EDIT: I added a Rcpp version, which already performs a lot better than my first only-R approach. Since I'm not experienced with Rcpp or RcppArmadillo: Is there a faster/more standardized way to write this Rcpp-function?
m1 <- matrix(sample(0:9, size=110000, replace = TRUE), ncol = 110)
m2 <- matrix(sample(0:9, size=110000, replace = TRUE), ncol = 110)
#Current approach:
m3 <- apply(m1, 1, function(x) x * t(m2))
matrix(m3, ncol = 110, byrow = TRUE)
#EDIT - Rcpp approach
library(Rcpp)
#assuming ncol(m1) == ncol(m2)
cppFunction('IntegerMatrix cartProd(IntegerMatrix m1, IntegerMatrix m2) {
int nrow1 = m1.nrow(), ncol = m1.ncol(), nrow2 = m2.nrow();
int orow = 0;
IntegerMatrix out(nrow1 * nrow2, ncol);
for (int r1 = 0; r1 < nrow1; r1++) {
for (int r2 = 0; r2 < nrow2; r2++) {
for (int c = 0; c < ncol; c++){
out(orow, c) = m1(r1, c) * m2(r2, c);
}
orow++;
}
}
return out;
}')
m5 <- cartProd(m1, m2)

The best approach as you have surmised is to use C++ to perform the cartesian product that you desire. Trying to port the code over to Armadillo will yield a minor speed up compared to the pure Rcpp version, which is significantly faster than the written R version. For details on how well each method did, see the benchmark section at the end.
The first version is almost a direct port into armadillo and actually performs slightly worse than initial pure Rcpp function. The second version uses armadillo's built in submatrix views and each_row() functions to exploit in place evaluation.

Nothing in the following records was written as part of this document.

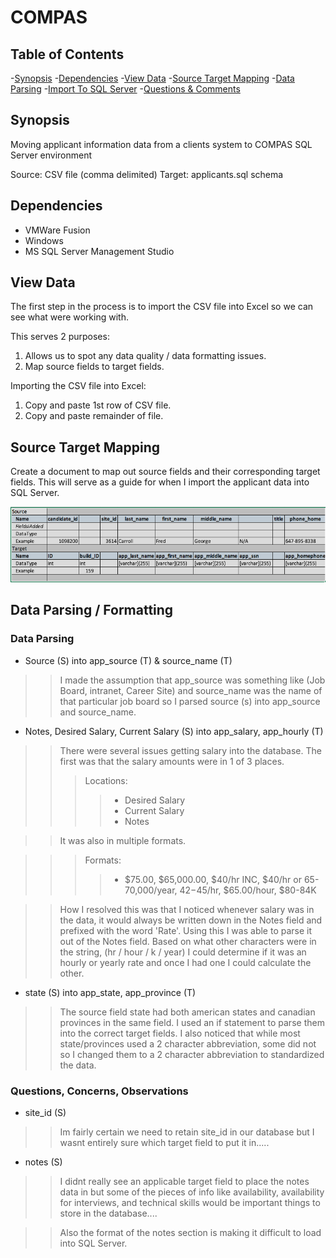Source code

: # COMPAS

## Table of Contents

-[Synopsis](#synopsis)
-[Dependencies](#dependencies)
-[View Data](#view-data)
-[Source Target Mapping](#source-target-mapping)
-[Data Parsing](#data-parsing-/-formatting)
-[Import To SQL Server](#import-to-sql-server)
-[Questions & Comments](#questions-&-comments)


## Synopsis
Moving applicant information data from a clients system to COMPAS SQL Server environment

Source: CSV file (comma delimited)
Target: applicants.sql schema

## Dependencies

- VMWare Fusion
- Windows
- MS SQL Server Management Studio

## View Data
The first step in the process is to import the CSV file into Excel so we can see what were working with.

This serves 2 purposes:
1. Allows us to spot any data quality / data formatting issues.
2. Map source fields to target fields.

Importing the CSV file into Excel:
1. Copy and paste 1st row of CSV file.
2. Copy and paste remainder of file.

## Source Target Mapping
Create a document to map out source fields and their corresponding target fields. This will serve as a guide for when I import the applicant data into SQL Server.

<img src="/SourceTargetMap.png">

## Data Parsing / Formatting

### Data Parsing

* Source (S) into app_source (T) & source_name (T)

>>I made the assumption that app_source was something like (Job Board, intranet, Career Site) and source_name was the name of that particular job board so I parsed source (s) into app_source and source_name.

* Notes, Desired Salary, Current Salary (S) into app_salary, app_hourly (T)

>> There were several issues getting salary into the database. The first was that the salary amounts were in 1 of 3 places.
>>>Locations:
>>>> - Desired Salary
>>>> - Current Salary
>>>> - Notes

>> It was also in multiple formats.

>>>Formats:
>>>> - $75.00, $65,000.00, $40/hr INC, $40/hr or 65-70,000/year, $42-$45/hr, $65.00/hour, $80-84K

>> How I resolved this was that I noticed whenever salary was in the data, it would always be written down in the Notes field and prefixed with the word 'Rate'. Using this I was able to parse it out of the Notes field. Based on what other characters were in the string, (hr / hour / k / year) I could determine if it was an hourly or yearly rate and once I had one I could calculate the other.

* state (S) into app_state, app_province (T)

>> The source field state had both american states and canadian provinces in the same field. I used an if statement to parse them into the correct target fields. I also noticed that while most state/provinces used a 2 character abbreviation, some did not so I changed them to a 2 character abbreviation to standardized the data.

### Questions, Concerns, Observations

* site_id (S)

>> Im fairly certain we need to retain site_id in our database but I wasnt entirely sure which target field to put it in.....

* notes (S)

>> I didnt really see an applicable target field to place the notes data in but some of the pieces of info like availability, availability for interviews, and technical skills would be important things to store in the database....

>> Also the format of the notes section is making it difficult to load into SQL Server.
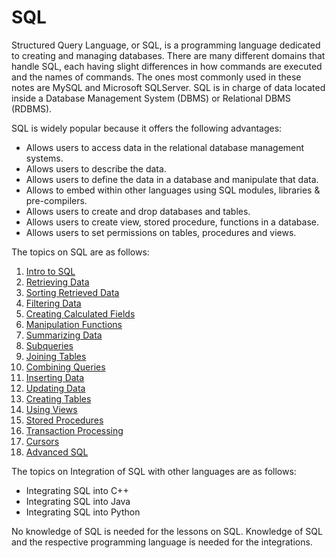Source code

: # SQL

Structured Query Language, or SQL, is a programming language dedicated to creating and managing databases. There are many different domains that handle SQL, each having slight differences in how commands are executed and the names of commands. The ones most commonly used in these notes are MySQL and Microsoft SQLServer. SQL is in charge of data located inside a Database Management System (DBMS) or Relational DBMS (RDBMS).

SQL is widely popular because it offers the following advantages:

* Allows users to access data in the relational database management systems.
* Allows users to describe the data.
* Allows users to define the data in a database and manipulate that data.
* Allows to embed within other languages using SQL modules, libraries & pre-compilers.
* Allows users to create and drop databases and tables.
* Allows users to create view, stored procedure, functions in a database.
* Allows users to set permissions on tables, procedures and views.

The topics on SQL are as follows:

1. [Intro to SQL](01\_IntroToSQL.md)
2. [Retrieving Data](02\_RetrievingData.md)
3. [Sorting Retrieved Data](03\_SortingRetrievedData.md)
4. [Filtering Data](04\_FilteringData.md)
5. [Creating Calculated Fields](05\_CreatingCalculatedFields.md)
6. [Manipulation Functions](06\_ManipulationFunctions.md)
7. [Summarizing Data](07\_SummarizingData.md)
8. [Subqueries](08\_Subqueries.md)
9. [Joining Tables](09\_JoiningTables.md)
10. [Combining Queries](10\_CombiningQueries.md)
11. [Inserting Data](11\_InsertingData.md)
12. [Updating Data](12\_UpdatingData.md)
13. [Creating Tables](13\_CreatingTables.md)
14. [Using Views](14\_UsingViews.md)
15. [Stored Procedures](15\_StoredProcedures.md)
16. [Transaction Processing](16\_TransactionProcessing.md)
17. [Cursors](17\_Cursors.md)
18. [Advanced SQL](18\_AdvancedSQL.md)

The topics on Integration of SQL with other languages are as follows:

* Integrating SQL into C++
* Integrating SQL into Java
* Integrating SQL into Python

No knowledge of SQL is needed for the lessons on SQL. Knowledge of SQL and the respective programming language is needed for the integrations.
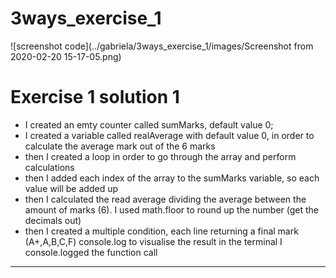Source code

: # 3ways_exercise_1

![screenshot code](../gabriela/3ways_exercise_1/images/Screenshot from 2020-02-20 15-17-05.png)

# Exercise 1 solution 1

* I created an emty counter called sumMarks, default value 0;
* I created a variable called realAverage with default value 0, in order to calculate the average mark out of the 6 marks
* then I created a loop in order to go through the array and perform calculations
* then I added each index of the array to the sumMarks variable, so each value will be added up
* then I calculated the read average dividing the average between the amount of marks (6). I used math.floor to round up the number (get the decimals out)
* then I created a multiple condition, each line returning a final mark (A+,A,B,C,F)
console.log to visualise the result in the terminal
I console.logged the function call

***
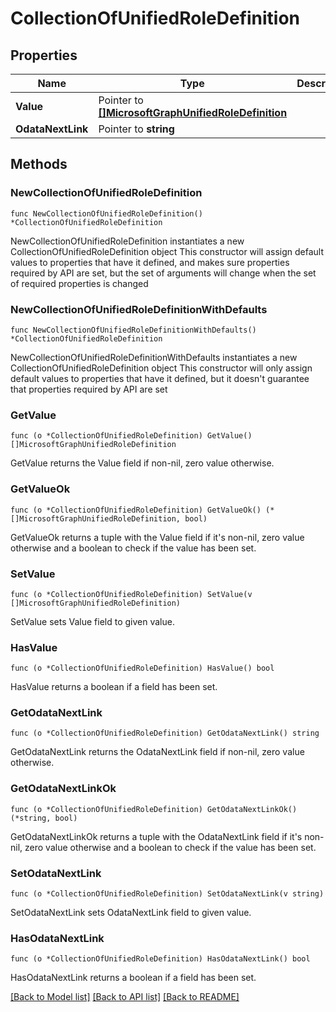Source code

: # CollectionOfUnifiedRoleDefinition

## Properties

Name | Type | Description | Notes
------------ | ------------- | ------------- | -------------
**Value** | Pointer to [**[]MicrosoftGraphUnifiedRoleDefinition**](MicrosoftGraphUnifiedRoleDefinition.md) |  | [optional] 
**OdataNextLink** | Pointer to **string** |  | [optional] 

## Methods

### NewCollectionOfUnifiedRoleDefinition

`func NewCollectionOfUnifiedRoleDefinition() *CollectionOfUnifiedRoleDefinition`

NewCollectionOfUnifiedRoleDefinition instantiates a new CollectionOfUnifiedRoleDefinition object
This constructor will assign default values to properties that have it defined,
and makes sure properties required by API are set, but the set of arguments
will change when the set of required properties is changed

### NewCollectionOfUnifiedRoleDefinitionWithDefaults

`func NewCollectionOfUnifiedRoleDefinitionWithDefaults() *CollectionOfUnifiedRoleDefinition`

NewCollectionOfUnifiedRoleDefinitionWithDefaults instantiates a new CollectionOfUnifiedRoleDefinition object
This constructor will only assign default values to properties that have it defined,
but it doesn't guarantee that properties required by API are set

### GetValue

`func (o *CollectionOfUnifiedRoleDefinition) GetValue() []MicrosoftGraphUnifiedRoleDefinition`

GetValue returns the Value field if non-nil, zero value otherwise.

### GetValueOk

`func (o *CollectionOfUnifiedRoleDefinition) GetValueOk() (*[]MicrosoftGraphUnifiedRoleDefinition, bool)`

GetValueOk returns a tuple with the Value field if it's non-nil, zero value otherwise
and a boolean to check if the value has been set.

### SetValue

`func (o *CollectionOfUnifiedRoleDefinition) SetValue(v []MicrosoftGraphUnifiedRoleDefinition)`

SetValue sets Value field to given value.

### HasValue

`func (o *CollectionOfUnifiedRoleDefinition) HasValue() bool`

HasValue returns a boolean if a field has been set.

### GetOdataNextLink

`func (o *CollectionOfUnifiedRoleDefinition) GetOdataNextLink() string`

GetOdataNextLink returns the OdataNextLink field if non-nil, zero value otherwise.

### GetOdataNextLinkOk

`func (o *CollectionOfUnifiedRoleDefinition) GetOdataNextLinkOk() (*string, bool)`

GetOdataNextLinkOk returns a tuple with the OdataNextLink field if it's non-nil, zero value otherwise
and a boolean to check if the value has been set.

### SetOdataNextLink

`func (o *CollectionOfUnifiedRoleDefinition) SetOdataNextLink(v string)`

SetOdataNextLink sets OdataNextLink field to given value.

### HasOdataNextLink

`func (o *CollectionOfUnifiedRoleDefinition) HasOdataNextLink() bool`

HasOdataNextLink returns a boolean if a field has been set.


[[Back to Model list]](../README.md#documentation-for-models) [[Back to API list]](../README.md#documentation-for-api-endpoints) [[Back to README]](../README.md)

To achieve parity with the Rcpp version, note the use of the pass-by-reference and the use of a signed integer type yielding const arma::imat&. This avoids a deep copy of the two large integer matrices as the types are matched and a reference is established.
#include <RcppArmadillo.h>
// [[Rcpp::depends(RcppArmadillo)]
// --- Version 1
// [[Rcpp::export]]
arma::imat cartProd_arma(const arma::imat& m1, const arma::imat& m2) {
int nrow1 = m1.n_rows, ncol = m1.n_cols, nrow2 = m2.n_rows, orow = 0;
arma::imat out(nrow1 * nrow2, ncol);
for (int r1 = 0; r1 < nrow1; ++r1) {
for (int r2 = 0; r2 < nrow2; ++r2) {
out.row(orow) = m1.row(r1) % m2.row(r2);
orow++;
}
}
return out;
}
// --- Version 2
// [[Rcpp::export]]
arma::imat cartProd_arma2(const arma::imat& m1, const arma::imat& m2) {
int nrow1 = m1.n_rows, ncol = m1.n_cols, nrow2 = m2.n_rows, orow = 0;
arma::imat out(nrow1 * nrow2, ncol);
for (int r1 = 0; r1 < nrow1; ++r1) {
out.submat(orow, 0, orow + nrow2 - 1, ncol - 1) = m1.row(r1) % m2.each_row();
orow += nrow2;
}
return out;
}
Quick verification of implementation details matching the initial product
all.equal( cartProd(m1, m2), cartProd_arma(m1, m2))
# [1] TRUE
all.equal( cartProd(m1, m2), cartProd_arma2(m1, m2))
# [1] TRUE
To generate the benchmarks, I tidied up the initial function slightly by pre-transposing the matrix to avoid multiple transpose calls each time apply was called per row. Furthermore, I've included the function trick showed by #user20650.
# OP's initial R only solution with slight modifications
op_R = function(m1, m2){
m2 <- t(m2)
m3 <- matrix(apply(m1, 1, function(x) x * m2), ncol = ncol(m1), byrow = TRUE)
}
# user20650's comment
so_comment <- function(m1, m2){
m4 <- matrix(rep(t(m1), each=nrow(m1)) * c(m2), ncol=nrow(m1))
}
As a result, we have the following microbenchmark
library("microbenchmark")
out <- microbenchmark(op_r = op_R(m1, m2), so_comment_r = so_comment(m1, m2),
rcpp = cartProd(m1, m2), arma_v1 = cartProd_arma(m1, m2),
arma_v2 = cartProd_arma2(m1, m2),
times = 50)
out
# Unit: milliseconds
# expr min lq mean median uq max neval
# op_r 1615.6572 1693.0526 1793.0515 1771.7353 1886.0988 2053.7050 50
# so_comment_r 2778.0971 2856.6429 2950.5837 2936.7459 3021.4249 3344.4401 50
# rcpp 463.6743 482.3118 565.0525 582.1660 614.3714 699.3516 50
# arma_v1 597.9004 620.5888 713.4101 726.7572 783.4225 820.3770 50
# arma_v2 384.7205 401.9744 490.5118 503.5007 574.6840 622.9876 50
So, from this, we can see that the cartProd_arma2, the submatrix armadillo implementation, is the best function followed closely by cartProd, the pure Rcpp implementation.

Related

How can I speed up my Rcpp code, which only carries out simple operations?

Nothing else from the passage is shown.